The lyrics have often explored his violent childhood, his battles with substance abuse, suicidal ideation and his bi-polar diagnosis.
Birch says he's become a more honest lyricist.
He admits there were times when felt overly conscious about how his words would be interpreted by his audience and the responsibility shackled him.
"After [the album] Let The Ocean Take Me I felt I was limiting the way in which I could express myself, as I was trying to put positive spins on things that didn't feel positive," he says.
"It felt like every song had to have a story kind of thing. A beginning, a middle and a conclusion, whereas the way I feel has no conclusion, it's an ongoing situation I deal with.
"As is the same for anyone with mental illness. For me, I'm never going to wake up and feel better, unfortunately.

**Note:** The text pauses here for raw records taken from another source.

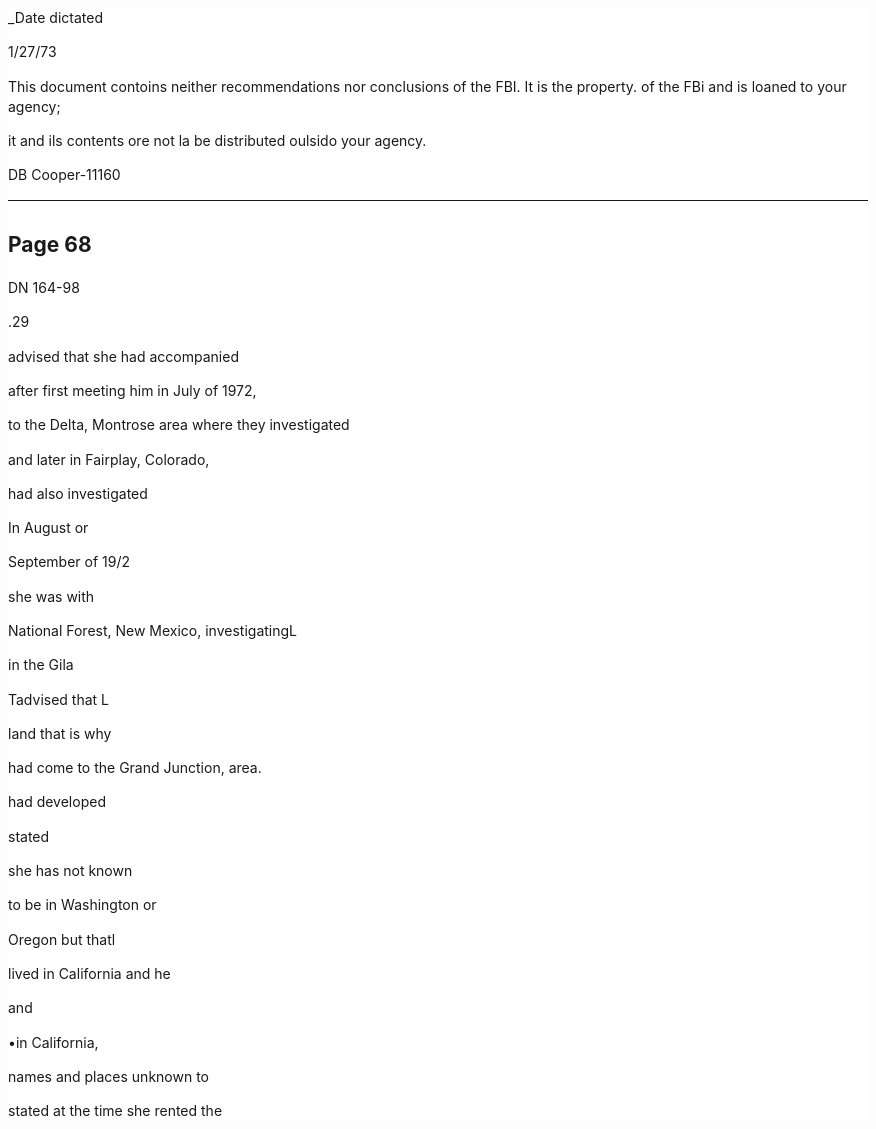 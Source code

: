 _Date dictated

1/27/73

This document contoins neither recommendations nor conclusions of the FBI. It is the property. of the FBi and is loaned to your agency;

it and ils contents ore not la be distributed oulsido your agency.

DB Cooper-11160

---

## Page 68

DN 164-98

.29

advised that she had accompanied

after first meeting him in July of 1972,

to the Delta, Montrose area where they investigated

and later in Fairplay, Colorado,

had also investigated

In August or

September of 19/2

she was with

National Forest, New Mexico, investigatingL

in the Gila

Tadvised that L

land that is why

had come to the Grand Junction, area.

had developed

stated

she has not known

to be in Washington or

Oregon but thatl

lived in California and he

and

•in California,

names and places unknown to

stated at the time she rented the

"It felt somewhat forced and disingenuous. On Misery, it's called that because it's what I was going through. I was feeling really f--ked and I decided to write about it and I felt way better."
After steering back to their heavier roots, Birch ensures that is the path forward for The Amity Affliction. It's the music that makes their fans, and most importantly, the band itself, happiest.
"The music industry sucks and it can really suck the joy out of things, so if we're not making sure we're putting the joy into the main part of it, which is performing, than it seems a bit pointless," he says. "Continuing to find the joy in performing is very important. Probably the most important part."
The Amity Affliction play Wests, Tamworth (January 4); C.EX, Coffs Harbour (January 5); UC Refectory, Canberra (January 11); Waves, Wollongong (January 12); Bar On The Hill, Newcastle (January 13); Panthers, Penrith (January 14); Beer Deluxe, Albury (January 18) with special guests Alpha Wolf, Terminal Sleep and Run.